Bir Afrika atasözü der ki; Rüzgar, güçlü kökleri olan ağacı deviremez.
Bu söz;
Hayatta sağlam temellere sahip olan,
İçsel gücünü geliştirmiş insanların sarsılsalar da yıkılmayacaklarını anlatır...
Dış etkenler ne kadar sert olursa olsun, kökler güçlüyse ayakta kalmak mümkündür der...
Sevgili okur,
Hayatın getirdiği zorluklar karşısında duygusal dayanıklılığımızı geliştirmek, ruhsal sağlığımız için hayati bir ihtiyacımızdır...
Bu süreçte en önemli adım, kendi iç kaynaklarımızı fark etmek ve onları geliştirmektir.
Peki, bu nasıl mümkün olabilir?
İşte duygusal dayanıklılığımızı artırmak için uygulanabilir bazı adımları 3 maddeyle özetlemeye çalıştık...

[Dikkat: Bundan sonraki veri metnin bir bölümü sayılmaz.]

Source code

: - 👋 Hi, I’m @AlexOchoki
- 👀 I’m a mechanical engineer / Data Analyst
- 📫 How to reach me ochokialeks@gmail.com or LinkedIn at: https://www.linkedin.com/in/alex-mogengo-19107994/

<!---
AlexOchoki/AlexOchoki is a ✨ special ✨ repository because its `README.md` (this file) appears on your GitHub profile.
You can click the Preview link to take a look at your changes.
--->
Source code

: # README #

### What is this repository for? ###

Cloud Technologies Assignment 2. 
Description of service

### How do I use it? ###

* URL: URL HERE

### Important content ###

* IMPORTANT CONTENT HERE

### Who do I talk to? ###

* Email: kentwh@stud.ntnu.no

1- İÇSEL GÜÇ KAYNAKLARIMIZI KEŞFETMEK
Hayatta her birimizin içinde bir yerlerde saklı duran güçler vardır:
Bu değerlerimiz bazen görünmez olur ama zorluklar karşısında kendisini yeniden hatırlatabilir bizlere...
Örnek:
Bir anne düşünelim; ağır ekonomik zorluklar yaşarken çocuklarının sevgisiyle ayakta duruyor...

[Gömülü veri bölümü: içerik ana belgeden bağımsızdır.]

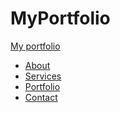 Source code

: # MyPortfolio

</html>
<nav class="" id="mainNav">
    <div class="navbar" id="navbarResponsive">
        <a href="#">My portfolio</a>
        <ul class="navbar-nav ms-auto my-2 my-lg-0">
            <li class="nav-item"><a href="#about">About</a></li>
            <li class="nav-item"><a href="#services">Services</a></li>
            <li class="nav-item"><a href="#portfolio">Portfolio</a></li>
            <li class="nav-item"><a href="#contact">Contact</a></li>
        </ul>
    </div>
</nav>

Bir öğrenci düşünelim; başarısız olduğu sınavdan sonra yine de pes etmeyip “Ben bunu yapabilirim.” diyerek tekrar deneyebiliyor...
Bu iç ses, işte bizim içsel gücümüzdür...
Onu fark etmek, sık sık kendimize şu soruyu sormakla başlar:
“Şu anda beni ayakta tutan şey ne?”
2 - ANLAM ARAYIŞI
Bu hayatın zorlukları karşısında duyduğumuz anlam arayışı, bizdeki yaşam motivasyonunu artırabilir...
Özellikle kriz dönemlerimizde tüm yaşananların bir anlamı olduğunu düşünmek ve derinlikli bağlar kurabilmek, duygusal dayanıklılığımızı güçlendirir...
Yaşadığımız zorlukların anlamsız olduğunu düşündüğümüzde ise kendimizi boşlukta hissederiz...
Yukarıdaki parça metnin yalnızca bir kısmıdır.